— WHAT THE EXERCISE ASKS —
Where the string "provided" appears in a line of the data, show that line.

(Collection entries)
----------
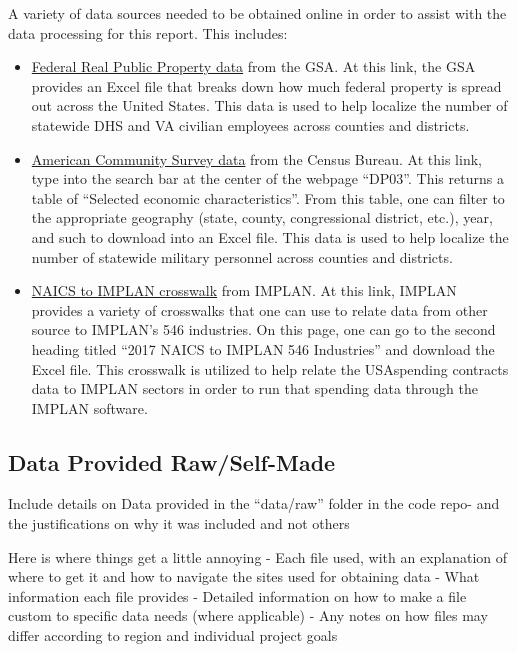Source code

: \documentclass[
]{book}
\begin{document}
A variety of data sources needed to be obtained online in order to assist with the data processing for this report. This includes:

\begin{itemize}
\item
  \href{https://www.gsa.gov/policy-regulations/policy/real-property-policy/asset-management/federal-real-property-profile-frpp/federal-real-property-public-data-set}{Federal Real Public Property data} from the GSA. At this link, the GSA provides an Excel file that breaks down how much federal property is spread out across the United States. This data is used to help localize the number of statewide DHS and VA civilian employees across counties and districts.
\item
  \href{https://data.census.gov/cedsci/}{American Community Survey data} from the Census Bureau. At this link, type into the search bar at the center of the webpage ``DP03''. This returns a table of ``Selected economic characteristics''. From this table, one can filter to the appropriate geography (state, county, congressional district, etc.), year, and such to download into an Excel file. This data is used to help localize the number of statewide military personnel across counties and districts.
\item
  \href{https://support.implan.com/hc/en-us/articles/360034896614-546-Industries-Conversions-Bridges-Construction-2018-Data}{NAICS to IMPLAN crosswalk} from IMPLAN. At this link, IMPLAN provides a variety of crosswalks that one can use to relate data from other source to IMPLAN's 546 industries. On this page, one can go to the second heading titled ``2017 NAICS to IMPLAN 546 Industries'' and download the Excel file. This crosswalk is utilized to help relate the USAspending contracts data to IMPLAN sectors in order to run that spending data through the IMPLAN software.
\end{itemize}

\hypertarget{data-provided-rawself-made}{%
\subsection{Data Provided Raw/Self-Made}\label{data-provided-rawself-made}}

Include details on Data provided in the ``data/raw'' folder in the code repo- and the justifications on why it was included and not others

Here is where things get a little annoying
- Each file used, with an explanation of where
to get it and how to navigate the sites used for obtaining data
- What information each file provides
- Detailed information on how to make a file custom to specific data needs (where applicable)
- Any notes on how files may differ according to region and individual project goals
\end{document}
----------
— SOLUTION —
\hypertarget{data-provided-rawself-made}{%
\subsection{Data Provided Raw/Self-Made}\label{data-provided-rawself-made}}
Include details on Data provided in the ``data/raw'' folder in the code repo- and the justifications on why it was included and not others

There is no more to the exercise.